START Stored data

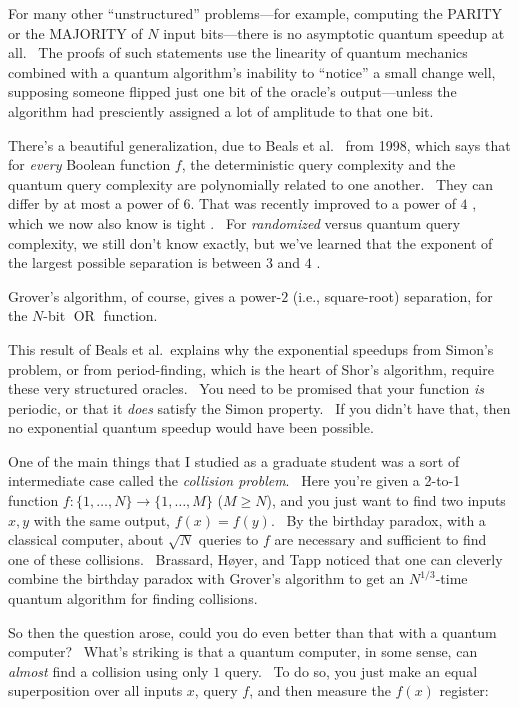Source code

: \documentclass[12pt]{article}
\begin{document}
For many other ``unstructured'' problems---for example, computing the PARITY or the MAJORITY of $N$ input bits---there is no asymptotic quantum speedup at all. \ The proofs of such statements use the linearity of quantum mechanics combined with a quantum algorithm's inability to ``notice'' a small change well, supposing someone flipped just one bit of the oracle's output---unless the algorithm had presciently assigned a lot of amplitude to that one bit.

There's a beautiful generalization, due to Beals et al.\ \cite{bbcmw} from 1998, which says that for \emph{every} Boolean function $f$, the deterministic query complexity and the quantum query complexity are polynomially related to one another. \ They can differ by at most a power of $6$.  That was recently improved to a power of $4$ \cite{abkrt}, which we now also know is tight \cite{abblss}. \ For \emph{randomized} versus quantum query complexity, we still don't know exactly, but we've learned that the exponent of the largest possible separation is between $3$ and $4$ \cite{bansalsinha,sherstovsw}.

Grover's algorithm, of course, gives a power-$2$ (i.e., square-root) separation, for the $N$-bit $\operatorname{OR}$ function.

This result of Beals et al.\ explains why the exponential speedups from Simon's problem, or from period-finding, which is the heart of Shor's algorithm, require these very structured oracles. \ You need to be promised that your function \emph{is} periodic, or that it \emph{does} satisfy the Simon property. \ If you didn't have that, then no exponential quantum speedup would have been possible.

One of the main things that I studied as a graduate student was a sort of intermediate case called the \emph{collision problem}. \ Here you're given a 2-to-1 function $f:\{1,\ldots,N\}\rightarrow \{1,\ldots,M\}$ ($M\ge N$), and you just want to find two inputs $x,y$ with the same output, $f(x)=f(y)$. \ By the birthday paradox, with a classical computer, about $\sqrt{N}$ queries to $f$ are necessary and sufficient to find one of these collisions. \ Brassard, H{\o}yer, and Tapp \cite{bht} noticed that one can cleverly combine the birthday paradox with Grover's algorithm to get an $N^{1/3}$-time quantum algorithm for finding collisions.

So then the question arose, could you do even better than that with a quantum computer? \ What's striking is that a quantum computer, in some sense, can \emph{almost} find a collision using only $1$ query. \ To do so, you just make an equal superposition over all inputs $x$, query $f$, and then measure the $f(x)$ register:
\end{document}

END Stored data

» Exercise description: All entries above are to be reproduced exactly, with no pictures.

» Task output:
Source code

: \documentclass[12pt]{article}
\begin{document}
For many other ``unstructured'' problems---for example, computing the PARITY or the MAJORITY of $N$ input bits---there is no asymptotic quantum speedup at all. \ The proofs of such statements use the linearity of quantum mechanics combined with a quantum algorithm's inability to ``notice'' a small change well, supposing someone flipped just one bit of the oracle's output---unless the algorithm had presciently assigned a lot of amplitude to that one bit.

There's a beautiful generalization, due to Beals et al.\ \cite{bbcmw} from 1998, which says that for \emph{every} Boolean function $f$, the deterministic query complexity and the quantum query complexity are polynomially related to one another. \ They can differ by at most a power of $6$.  That was recently improved to a power of $4$ \cite{abkrt}, which we now also know is tight \cite{abblss}. \ For \emph{randomized} versus quantum query complexity, we still don't know exactly, but we've learned that the exponent of the largest possible separation is between $3$ and $4$ \cite{bansalsinha,sherstovsw}.

Grover's algorithm, of course, gives a power-$2$ (i.e., square-root) separation, for the $N$-bit $\operatorname{OR}$ function.

This result of Beals et al.\ explains why the exponential speedups from Simon's problem, or from period-finding, which is the heart of Shor's algorithm, require these very structured oracles. \ You need to be promised that your function \emph{is} periodic, or that it \emph{does} satisfy the Simon property. \ If you didn't have that, then no exponential quantum speedup would have been possible.

One of the main things that I studied as a graduate student was a sort of intermediate case called the \emph{collision problem}. \ Here you're given a 2-to-1 function $f:\{1,\ldots,N\}\rightarrow \{1,\ldots,M\}$ ($M\ge N$), and you just want to find two inputs $x,y$ with the same output, $f(x)=f(y)$. \ By the birthday paradox, with a classical computer, about $\sqrt{N}$ queries to $f$ are necessary and sufficient to find one of these collisions. \ Brassard, H{\o}yer, and Tapp \cite{bht} noticed that one can cleverly combine the birthday paradox with Grover's algorithm to get an $N^{1/3}$-time quantum algorithm for finding collisions.

So then the question arose, could you do even better than that with a quantum computer? \ What's striking is that a quantum computer, in some sense, can \emph{almost} find a collision using only $1$ query. \ To do so, you just make an equal superposition over all inputs $x$, query $f$, and then measure the $f(x)$ register:
\end{document}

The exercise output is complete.